Visit: May 6 - June 5, 2024

Discipline: Philosophy

Project Title: Medieval Metaphysics of Numbers, 1250-1500

Affiliation: Trinity College, Cambridge

Host: Richard Cross

I am a Title A Fellow (a.k.a. Junior Research Fellow) in History of Philosophy at Trinity College, Cambridge. I work mainly on the metaphysics and natural philosophy in the late Latin Middle Ages, from around 1250 to 1500. I completed my PhD at the University of Toronto in 2022, with a dissertation on Medieval Metaphysics of Artefacts 1250-1500, which is currently under review as a monograph. I also specialise in medieval palaeography and textual editing.

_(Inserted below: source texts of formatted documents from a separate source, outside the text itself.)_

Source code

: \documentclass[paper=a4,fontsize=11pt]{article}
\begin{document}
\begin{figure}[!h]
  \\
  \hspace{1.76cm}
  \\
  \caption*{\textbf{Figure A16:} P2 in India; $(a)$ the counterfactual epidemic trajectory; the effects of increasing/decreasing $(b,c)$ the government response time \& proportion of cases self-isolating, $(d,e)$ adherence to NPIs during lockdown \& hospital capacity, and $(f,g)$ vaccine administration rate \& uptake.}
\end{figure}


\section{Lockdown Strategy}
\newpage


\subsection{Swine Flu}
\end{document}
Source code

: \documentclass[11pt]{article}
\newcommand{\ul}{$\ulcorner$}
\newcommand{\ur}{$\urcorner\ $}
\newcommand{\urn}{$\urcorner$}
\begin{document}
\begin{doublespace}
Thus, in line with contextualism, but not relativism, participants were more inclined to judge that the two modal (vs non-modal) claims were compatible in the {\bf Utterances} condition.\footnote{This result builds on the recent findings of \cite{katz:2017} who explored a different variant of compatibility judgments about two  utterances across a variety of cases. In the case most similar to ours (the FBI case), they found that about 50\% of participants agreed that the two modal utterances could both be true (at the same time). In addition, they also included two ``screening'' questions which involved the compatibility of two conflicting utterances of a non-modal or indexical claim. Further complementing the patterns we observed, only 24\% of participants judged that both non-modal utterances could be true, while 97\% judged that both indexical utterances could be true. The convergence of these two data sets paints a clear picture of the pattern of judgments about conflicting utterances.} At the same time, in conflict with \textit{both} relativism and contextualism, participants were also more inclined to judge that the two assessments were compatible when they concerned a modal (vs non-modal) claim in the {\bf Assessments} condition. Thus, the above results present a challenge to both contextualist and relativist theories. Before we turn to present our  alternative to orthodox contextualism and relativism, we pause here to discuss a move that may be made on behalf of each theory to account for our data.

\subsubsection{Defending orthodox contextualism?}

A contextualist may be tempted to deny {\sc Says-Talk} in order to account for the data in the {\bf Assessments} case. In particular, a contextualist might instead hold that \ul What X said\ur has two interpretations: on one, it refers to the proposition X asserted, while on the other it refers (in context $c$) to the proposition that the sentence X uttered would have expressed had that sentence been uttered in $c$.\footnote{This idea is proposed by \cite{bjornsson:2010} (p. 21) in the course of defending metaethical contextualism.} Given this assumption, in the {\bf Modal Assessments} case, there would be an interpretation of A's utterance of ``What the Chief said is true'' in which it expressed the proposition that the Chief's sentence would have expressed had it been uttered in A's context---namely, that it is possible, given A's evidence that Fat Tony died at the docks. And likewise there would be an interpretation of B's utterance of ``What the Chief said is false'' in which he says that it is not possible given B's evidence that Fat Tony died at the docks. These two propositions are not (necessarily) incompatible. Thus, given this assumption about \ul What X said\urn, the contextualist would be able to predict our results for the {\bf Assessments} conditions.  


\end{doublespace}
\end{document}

During my stay at ND, I will continue working on my second monograph, on Medieval Ontology of Numbers 1250-1500. The medieval debate that I study was focused on the question concerning the ontological status of numbers: Are numbers something distinct from the numbered things, and if so, where do they exist: in reality (if so, in what sense), in the mind (again, in what sense), or perhaps numbers have no reality independent of the numbered objects? The late medieval authors were puzzled by this question as well as many further issues clustered around it, such as, What are numbers metaphysically speaking? How (if at all) is it possible that a number is something one despite the fact that it is an aggregate of discrete unities? Even though the medieval debate about these questions was heated and attracted the attention of the foremost minds of its era, thus leading to a great abundance of diverse and sophisticated views, there has been almost no scholarship on this topic; hence my attempt to fill the lacuna in our knowledge, first via a series of articles and critical editions and ultimately the monograph. During my stay at ND, I will most probably be predominantly focused on the discussions within the Thomist camp, but I will also be working on making the first half of the book, which is now ready, into a coherent and readable whole.